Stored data
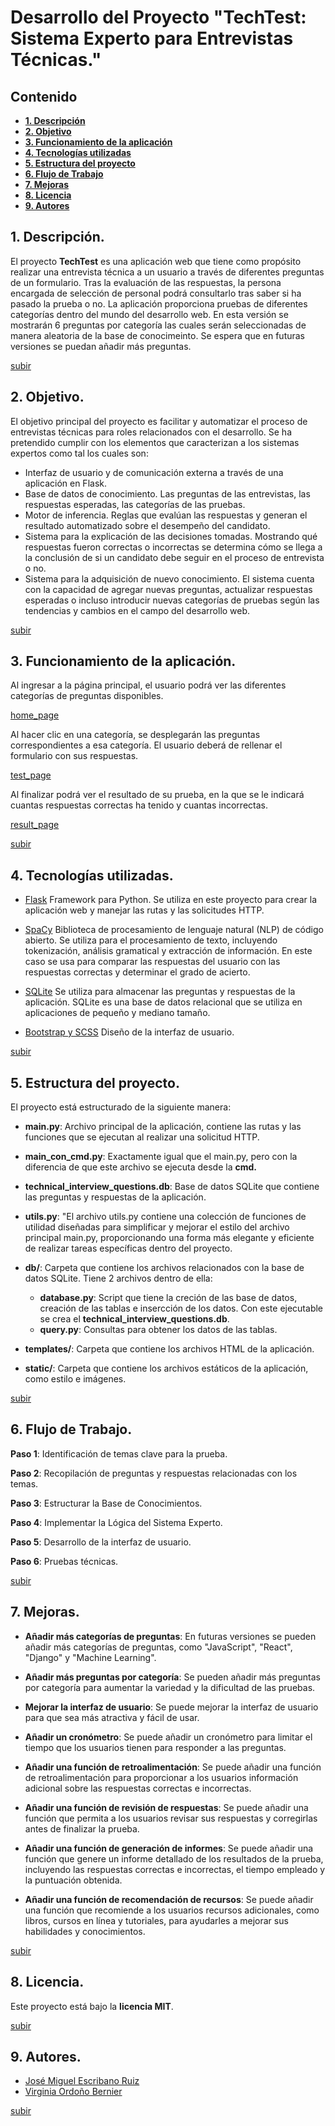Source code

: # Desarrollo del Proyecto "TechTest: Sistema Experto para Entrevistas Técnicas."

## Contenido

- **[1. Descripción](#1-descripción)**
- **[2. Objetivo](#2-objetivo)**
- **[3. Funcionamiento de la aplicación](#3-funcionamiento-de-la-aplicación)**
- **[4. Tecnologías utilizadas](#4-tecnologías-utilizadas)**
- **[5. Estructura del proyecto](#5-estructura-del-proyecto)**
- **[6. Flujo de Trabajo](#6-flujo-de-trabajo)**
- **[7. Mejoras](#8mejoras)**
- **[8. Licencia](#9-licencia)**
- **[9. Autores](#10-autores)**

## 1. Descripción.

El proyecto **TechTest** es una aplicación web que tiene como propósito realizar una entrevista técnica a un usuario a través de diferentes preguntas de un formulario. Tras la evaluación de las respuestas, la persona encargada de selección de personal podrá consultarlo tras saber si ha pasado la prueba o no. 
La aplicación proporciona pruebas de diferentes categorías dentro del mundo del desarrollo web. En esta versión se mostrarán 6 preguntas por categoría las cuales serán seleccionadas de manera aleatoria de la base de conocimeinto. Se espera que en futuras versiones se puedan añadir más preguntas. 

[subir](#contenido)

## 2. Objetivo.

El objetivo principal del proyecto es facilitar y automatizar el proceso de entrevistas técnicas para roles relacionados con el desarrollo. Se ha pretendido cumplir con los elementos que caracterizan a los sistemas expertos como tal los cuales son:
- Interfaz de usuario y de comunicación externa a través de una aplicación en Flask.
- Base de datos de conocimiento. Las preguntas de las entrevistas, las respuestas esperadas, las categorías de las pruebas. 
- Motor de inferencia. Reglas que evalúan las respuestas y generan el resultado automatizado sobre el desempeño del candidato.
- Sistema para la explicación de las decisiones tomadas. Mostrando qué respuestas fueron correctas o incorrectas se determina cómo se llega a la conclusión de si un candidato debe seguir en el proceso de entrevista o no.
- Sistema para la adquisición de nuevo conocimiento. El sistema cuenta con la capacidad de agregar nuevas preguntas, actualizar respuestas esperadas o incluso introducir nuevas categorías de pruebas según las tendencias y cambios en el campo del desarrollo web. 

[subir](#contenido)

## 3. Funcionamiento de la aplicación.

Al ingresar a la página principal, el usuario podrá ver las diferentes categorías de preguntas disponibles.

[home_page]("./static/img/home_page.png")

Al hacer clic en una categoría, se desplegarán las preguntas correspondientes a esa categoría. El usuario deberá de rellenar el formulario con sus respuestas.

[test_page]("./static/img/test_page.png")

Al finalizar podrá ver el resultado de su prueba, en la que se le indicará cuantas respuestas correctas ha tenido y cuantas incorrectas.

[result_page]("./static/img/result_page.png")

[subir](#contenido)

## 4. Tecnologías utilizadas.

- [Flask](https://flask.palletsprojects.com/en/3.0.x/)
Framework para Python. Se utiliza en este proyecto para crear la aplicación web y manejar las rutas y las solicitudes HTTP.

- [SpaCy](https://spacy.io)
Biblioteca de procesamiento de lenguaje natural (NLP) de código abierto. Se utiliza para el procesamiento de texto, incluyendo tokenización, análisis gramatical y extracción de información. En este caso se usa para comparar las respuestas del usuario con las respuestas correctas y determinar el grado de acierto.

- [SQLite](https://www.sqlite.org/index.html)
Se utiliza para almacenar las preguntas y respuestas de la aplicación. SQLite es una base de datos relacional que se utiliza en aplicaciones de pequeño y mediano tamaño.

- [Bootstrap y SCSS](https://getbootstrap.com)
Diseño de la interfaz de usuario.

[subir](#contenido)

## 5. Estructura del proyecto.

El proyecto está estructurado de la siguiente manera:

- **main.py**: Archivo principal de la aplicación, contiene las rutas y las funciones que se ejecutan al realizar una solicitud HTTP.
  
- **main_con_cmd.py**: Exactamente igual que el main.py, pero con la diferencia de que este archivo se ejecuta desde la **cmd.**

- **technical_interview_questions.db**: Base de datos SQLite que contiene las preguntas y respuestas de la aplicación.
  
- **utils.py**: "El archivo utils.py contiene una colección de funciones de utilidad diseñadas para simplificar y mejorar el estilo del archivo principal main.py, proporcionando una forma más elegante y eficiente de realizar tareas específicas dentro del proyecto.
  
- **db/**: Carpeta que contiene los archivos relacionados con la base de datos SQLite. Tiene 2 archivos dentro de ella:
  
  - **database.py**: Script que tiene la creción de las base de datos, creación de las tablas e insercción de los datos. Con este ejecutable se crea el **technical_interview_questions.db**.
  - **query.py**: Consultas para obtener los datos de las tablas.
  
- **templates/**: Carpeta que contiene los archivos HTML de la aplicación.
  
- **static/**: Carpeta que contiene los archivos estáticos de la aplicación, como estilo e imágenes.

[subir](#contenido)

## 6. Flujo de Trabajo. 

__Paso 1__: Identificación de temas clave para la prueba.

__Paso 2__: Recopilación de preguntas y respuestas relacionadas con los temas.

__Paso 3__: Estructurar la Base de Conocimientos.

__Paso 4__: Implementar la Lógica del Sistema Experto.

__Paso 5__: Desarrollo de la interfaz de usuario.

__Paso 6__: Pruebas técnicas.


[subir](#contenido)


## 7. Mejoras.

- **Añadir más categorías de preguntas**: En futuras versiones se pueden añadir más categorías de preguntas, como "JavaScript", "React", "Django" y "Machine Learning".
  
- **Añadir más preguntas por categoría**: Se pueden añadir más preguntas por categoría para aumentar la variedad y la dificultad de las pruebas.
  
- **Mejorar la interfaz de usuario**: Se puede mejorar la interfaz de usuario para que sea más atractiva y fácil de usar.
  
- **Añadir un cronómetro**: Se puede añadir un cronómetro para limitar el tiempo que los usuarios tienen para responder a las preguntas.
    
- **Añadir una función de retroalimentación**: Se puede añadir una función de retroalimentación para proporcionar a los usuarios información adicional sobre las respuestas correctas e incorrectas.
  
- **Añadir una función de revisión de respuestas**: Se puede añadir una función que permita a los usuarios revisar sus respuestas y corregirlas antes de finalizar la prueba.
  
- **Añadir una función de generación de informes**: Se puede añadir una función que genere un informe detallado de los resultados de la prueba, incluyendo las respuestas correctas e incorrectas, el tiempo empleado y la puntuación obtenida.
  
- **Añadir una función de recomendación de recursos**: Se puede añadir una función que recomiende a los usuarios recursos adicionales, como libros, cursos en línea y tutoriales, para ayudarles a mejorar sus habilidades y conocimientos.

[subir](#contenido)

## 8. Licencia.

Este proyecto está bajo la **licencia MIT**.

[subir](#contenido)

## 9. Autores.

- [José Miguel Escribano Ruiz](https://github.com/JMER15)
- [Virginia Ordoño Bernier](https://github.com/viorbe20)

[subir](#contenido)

**THE TASK:**
Please retype the data exactly as it appears, but without any of its pictures.

**RESPONSE AREA:**
Source code

: # Desarrollo del Proyecto "TechTest: Sistema Experto para Entrevistas Técnicas."

## Contenido

- **[1. Descripción](#1-descripción)**
- **[2. Objetivo](#2-objetivo)**
- **[3. Funcionamiento de la aplicación](#3-funcionamiento-de-la-aplicación)**
- **[4. Tecnologías utilizadas](#4-tecnologías-utilizadas)**
- **[5. Estructura del proyecto](#5-estructura-del-proyecto)**
- **[6. Flujo de Trabajo](#6-flujo-de-trabajo)**
- **[7. Mejoras](#8mejoras)**
- **[8. Licencia](#9-licencia)**
- **[9. Autores](#10-autores)**

## 1. Descripción.

El proyecto **TechTest** es una aplicación web que tiene como propósito realizar una entrevista técnica a un usuario a través de diferentes preguntas de un formulario. Tras la evaluación de las respuestas, la persona encargada de selección de personal podrá consultarlo tras saber si ha pasado la prueba o no. 
La aplicación proporciona pruebas de diferentes categorías dentro del mundo del desarrollo web. En esta versión se mostrarán 6 preguntas por categoría las cuales serán seleccionadas de manera aleatoria de la base de conocimeinto. Se espera que en futuras versiones se puedan añadir más preguntas. 

[subir](#contenido)

## 2. Objetivo.

El objetivo principal del proyecto es facilitar y automatizar el proceso de entrevistas técnicas para roles relacionados con el desarrollo. Se ha pretendido cumplir con los elementos que caracterizan a los sistemas expertos como tal los cuales son:
- Interfaz de usuario y de comunicación externa a través de una aplicación en Flask.
- Base de datos de conocimiento. Las preguntas de las entrevistas, las respuestas esperadas, las categorías de las pruebas. 
- Motor de inferencia. Reglas que evalúan las respuestas y generan el resultado automatizado sobre el desempeño del candidato.
- Sistema para la explicación de las decisiones tomadas. Mostrando qué respuestas fueron correctas o incorrectas se determina cómo se llega a la conclusión de si un candidato debe seguir en el proceso de entrevista o no.
- Sistema para la adquisición de nuevo conocimiento. El sistema cuenta con la capacidad de agregar nuevas preguntas, actualizar respuestas esperadas o incluso introducir nuevas categorías de pruebas según las tendencias y cambios en el campo del desarrollo web. 

[subir](#contenido)

## 3. Funcionamiento de la aplicación.

Al ingresar a la página principal, el usuario podrá ver las diferentes categorías de preguntas disponibles.

[home_page]("./static/img/home_page.png")

Al hacer clic en una categoría, se desplegarán las preguntas correspondientes a esa categoría. El usuario deberá de rellenar el formulario con sus respuestas.

[test_page]("./static/img/test_page.png")

Al finalizar podrá ver el resultado de su prueba, en la que se le indicará cuantas respuestas correctas ha tenido y cuantas incorrectas.

[result_page]("./static/img/result_page.png")

[subir](#contenido)

## 4. Tecnologías utilizadas.

- [Flask](https://flask.palletsprojects.com/en/3.0.x/)
Framework para Python. Se utiliza en este proyecto para crear la aplicación web y manejar las rutas y las solicitudes HTTP.

- [SpaCy](https://spacy.io)
Biblioteca de procesamiento de lenguaje natural (NLP) de código abierto. Se utiliza para el procesamiento de texto, incluyendo tokenización, análisis gramatical y extracción de información. En este caso se usa para comparar las respuestas del usuario con las respuestas correctas y determinar el grado de acierto.

- [SQLite](https://www.sqlite.org/index.html)
Se utiliza para almacenar las preguntas y respuestas de la aplicación. SQLite es una base de datos relacional que se utiliza en aplicaciones de pequeño y mediano tamaño.

- [Bootstrap y SCSS](https://getbootstrap.com)
Diseño de la interfaz de usuario.

[subir](#contenido)

## 5. Estructura del proyecto.

El proyecto está estructurado de la siguiente manera:

- **main.py**: Archivo principal de la aplicación, contiene las rutas y las funciones que se ejecutan al realizar una solicitud HTTP.
  
- **main_con_cmd.py**: Exactamente igual que el main.py, pero con la diferencia de que este archivo se ejecuta desde la **cmd.**

- **technical_interview_questions.db**: Base de datos SQLite que contiene las preguntas y respuestas de la aplicación.
  
- **utils.py**: "El archivo utils.py contiene una colección de funciones de utilidad diseñadas para simplificar y mejorar el estilo del archivo principal main.py, proporcionando una forma más elegante y eficiente de realizar tareas específicas dentro del proyecto.
  
- **db/**: Carpeta que contiene los archivos relacionados con la base de datos SQLite. Tiene 2 archivos dentro de ella:
  
  - **database.py**: Script que tiene la creción de las base de datos, creación de las tablas e insercción de los datos. Con este ejecutable se crea el **technical_interview_questions.db**.
  - **query.py**: Consultas para obtener los datos de las tablas.
  
- **templates/**: Carpeta que contiene los archivos HTML de la aplicación.
  
- **static/**: Carpeta que contiene los archivos estáticos de la aplicación, como estilo e imágenes.

[subir](#contenido)

## 6. Flujo de Trabajo. 

__Paso 1__: Identificación de temas clave para la prueba.

__Paso 2__: Recopilación de preguntas y respuestas relacionadas con los temas.

__Paso 3__: Estructurar la Base de Conocimientos.

__Paso 4__: Implementar la Lógica del Sistema Experto.

__Paso 5__: Desarrollo de la interfaz de usuario.

__Paso 6__: Pruebas técnicas.


[subir](#contenido)


## 7. Mejoras.

- **Añadir más categorías de preguntas**: En futuras versiones se pueden añadir más categorías de preguntas, como "JavaScript", "React", "Django" y "Machine Learning".
  
- **Añadir más preguntas por categoría**: Se pueden añadir más preguntas por categoría para aumentar la variedad y la dificultad de las pruebas.
  
- **Mejorar la interfaz de usuario**: Se puede mejorar la interfaz de usuario para que sea más atractiva y fácil de usar.
  
- **Añadir un cronómetro**: Se puede añadir un cronómetro para limitar el tiempo que los usuarios tienen para responder a las preguntas.
    
- **Añadir una función de retroalimentación**: Se puede añadir una función de retroalimentación para proporcionar a los usuarios información adicional sobre las respuestas correctas e incorrectas.
  
- **Añadir una función de revisión de respuestas**: Se puede añadir una función que permita a los usuarios revisar sus respuestas y corregirlas antes de finalizar la prueba.
  
- **Añadir una función de generación de informes**: Se puede añadir una función que genere un informe detallado de los resultados de la prueba, incluyendo las respuestas correctas e incorrectas, el tiempo empleado y la puntuación obtenida.
  
- **Añadir una función de recomendación de recursos**: Se puede añadir una función que recomiende a los usuarios recursos adicionales, como libros, cursos en línea y tutoriales, para ayudarles a mejorar sus habilidades y conocimientos.

[subir](#contenido)

## 8. Licencia.

Este proyecto está bajo la **licencia MIT**.

[subir](#contenido)

## 9. Autores.

- [José Miguel Escribano Ruiz](https://github.com/JMER15)
- [Virginia Ordoño Bernier](https://github.com/viorbe20)

[subir](#contenido)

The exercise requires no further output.